Nutritional supplementation, maternal education, and cognitive development of infants at risk of malnutrition.


Infants born to families at risk of malnutrition were studied prospectively from the beginning of the 3rd trimester of the mother's pregnancy until the child reached 3 yr of age to ascertain the effects of nutritional supplementation and/or a maternal education program on their cognitive development.
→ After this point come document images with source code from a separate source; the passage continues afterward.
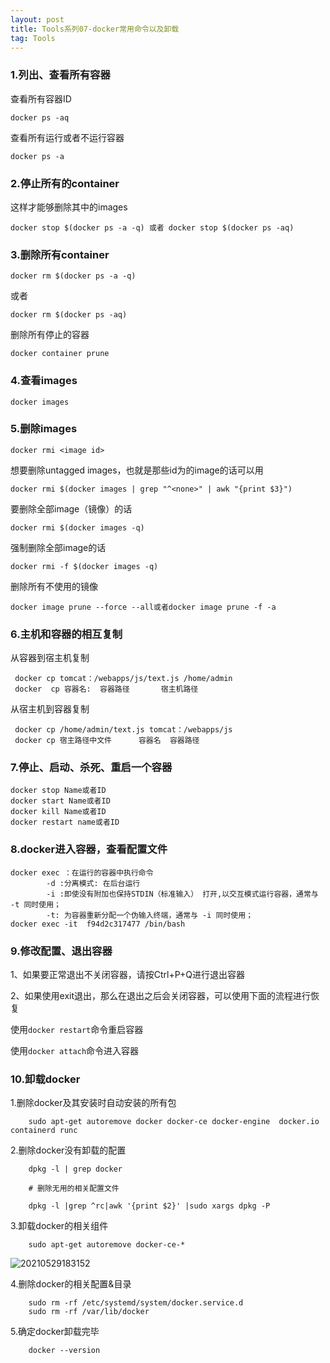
 ```yaml
---
layout: post
title: Tools系列07-docker常用命令以及卸载
tag: Tools
---
```


### 1.列出、查看所有容器

查看所有容器ID

```
docker ps -aq
```

查看所有运行或者不运行容器

```
docker ps -a
```

### 2.停止所有的container

这样才能够删除其中的images

```
docker stop $(docker ps -a -q) 或者 docker stop $(docker ps -aq) 
```

### 3.删除所有container

```
docker rm $(docker ps -a -q) 
```

或者

```
docker rm $(docker ps -aq) 
```
删除所有停止的容器
```
docker container prune
```

### 4.查看images

```
docker images
```

### 5.删除images

```
docker rmi <image id>
```

想要删除untagged images，也就是那些id为的image的话可以用
```
docker rmi $(docker images | grep "^<none>" | awk "{print $3}")
```
要删除全部image（镜像）的话
```
docker rmi $(docker images -q)
```
强制删除全部image的话
```
docker rmi -f $(docker images -q)
```

删除所有不使用的镜像
```
docker image prune --force --all或者docker image prune -f -a
```

### 6.主机和容器的相互复制

从容器到宿主机复制
```
 docker cp tomcat：/webapps/js/text.js /home/admin
 docker  cp 容器名:  容器路径       宿主机路径         
```
从宿主机到容器复制
```
 docker cp /home/admin/text.js tomcat：/webapps/js
 docker cp 宿主路径中文件      容器名  容器路径   
```

### 7.停止、启动、杀死、重启一个容器

```
docker stop Name或者ID  
docker start Name或者ID  
docker kill Name或者ID  
docker restart name或者ID
```
### 8.docker进入容器，查看配置文件

```
docker exec ：在运行的容器中执行命令
        -d :分离模式: 在后台运行
        -i :即使没有附加也保持STDIN（标准输入） 打开,以交互模式运行容器，通常与 -t 同时使用；
        -t: 为容器重新分配一个伪输入终端，通常与 -i 同时使用；
docker exec -it  f94d2c317477 /bin/bash
```

### 9.修改配置、退出容器

1、如果要正常退出不关闭容器，请按Ctrl+P+Q进行退出容器

2、如果使用exit退出，那么在退出之后会关闭容器，可以使用下面的流程进行恢复

使用`docker restart`命令重启容器

使用`docker attach`命令进入容器

### 10.卸载docker

1.删除docker及其安装时自动安装的所有包

        sudo apt-get autoremove docker docker-ce docker-engine  docker.io  containerd runc

2.删除docker没有卸载的配置

        dpkg -l | grep docker

        # 删除无用的相关配置文件

        dpkg -l |grep ^rc|awk '{print $2}' |sudo xargs dpkg -P

3.卸载docker的相关组件

        sudo apt-get autoremove docker-ce-*

![20210529183152](https://cdn.jsdelivr.net/gh/luckykang/picture_bed/blogs_images/20210529183152.png)

4.删除docker的相关配置&目录

        sudo rm -rf /etc/systemd/system/docker.service.d
        sudo rm -rf /var/lib/docker

5.确定docker卸载完毕

        docker --version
Four hundred thirty-three families were assigned randomly to six groups: group A served as a control; group B received the supplement from the age of 6 months to 3 yr; group C received the supplement during the 3rd trimester of pregnancy and the first 6 months of the child's life; and group D received the supplement throughout the entire study period. In addition, group A1 was enrolled in a maternal education program but received no nutritional supplement and group B1 received both treatments. The Griffiths test of infant development was administered at 4, 6, 12, 18, 24, and 36 months of age, and the Corman-Escalona Einstein scale was administered at each age up to 18 months. Children who received food supplementation performed better than those who did not, especially on subtests that were primarily motoric. The effect of food supplementation on behavior appeared to be contemporaneous. In addition, the treatment effects were more pronounced for girls than for boys in this sample. Although these interventions reduced the gap in cognitive performance between lower and upper socioeconomic classes, a disparity nevertheless remained by the end of the study.